If you are dealing with crisis management, and the public collectively rolls their eyes when you speak, your playbook and strategy need to be revised.

Crisis PR Corner: Andre Bauer’s Common Sense Gone Astray

January 26th, 2010

During a recent town hall meeting, South Carolina Lt. Gov. Andre Bauer compared government assistance to feeding “stray animals.”  Ugh… sometimes you can’t make this stuff up.  Here’s the money quote:

My grandmother was not a highly educated woman, but she told me as a small child to quit feeding stray animals.  You know why?  Because they breed!  You’re facilitating the problem if you give an animal or a person ample food supply.  They will reproduce, especially ones that don’t think too much further than that.”

So, according to Bauer, the conclusion to draw about the poor is that they are mostly stupid and just want to have sex and eat, assuming they are capable such auto-functionality.  Other demographic populations are also stereotyped by this behavior, but I digress…

The insult cuts wide and deep.  South Carolina’s poverty rate in 2008 was almost 16% (which puts it a few points above the national average).  Comparing over 700,000 of your state’s population to animals in one fell swoop is not only disgusting and inexcusable, it’s also really stupid politics.
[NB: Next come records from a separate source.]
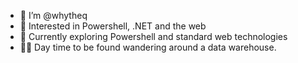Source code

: - 👋 I’m @whytheq
- 👀 Interested in Powershell, .NET and the web
- 🌱 Currently exploring Powershell and standard web technologies
- 👨‍💻 Day time to be found wandering around a data warehouse.

<!---
whytheq/whytheq is a ✨ special ✨ repository because its `README.md` (this file) appears on your GitHub profile.
You can click the Preview link to take a look at your changes.
--->
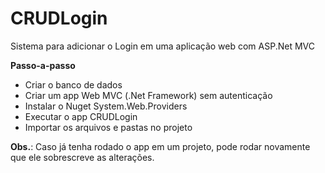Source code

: # CRUDLogin
Sistema para adicionar o Login em uma aplicação web com ASP.Net MVC

<b>Passo-a-passo</b>
<ul style="list-style-type:disc">
  <li>Criar o banco de dados</li>
  <li>Criar um app Web MVC (.Net Framework) sem autenticação</li>
  <li>Instalar o Nuget System.Web.Providers</li>
  <li>Executar o app CRUDLogin</li>
  <li>Importar os arquivos e pastas no projeto</li>
</ul>
<p><b>Obs.</b>: Caso já tenha rodado o app em um projeto, pode rodar novamente que ele sobrescreve as alterações.</p>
To really understand the impact of such dumb words, consider what appears in a simple Google News search for “Andre Bauer”:

In these situations a public relations specialist plays the role of a counselor and recommends crisis management strategies.  Bauer would have been smart to recant his words, but instead he amazingly refused to apologize when interviewed for a follow-up story, offering a ridiculous verbal tap dance to justify his ranting.  (Which brings up another good point in crisis PR: the more you have to explain, the worse the situation usually gets.)

Bauer finally wised up and apologized, but only after 5 days and mounting, bipartisan criticism.  Waiting nearly a week to explain your actions is an eternity in crisis PR, and as indicated in the picture above, the damage has been done.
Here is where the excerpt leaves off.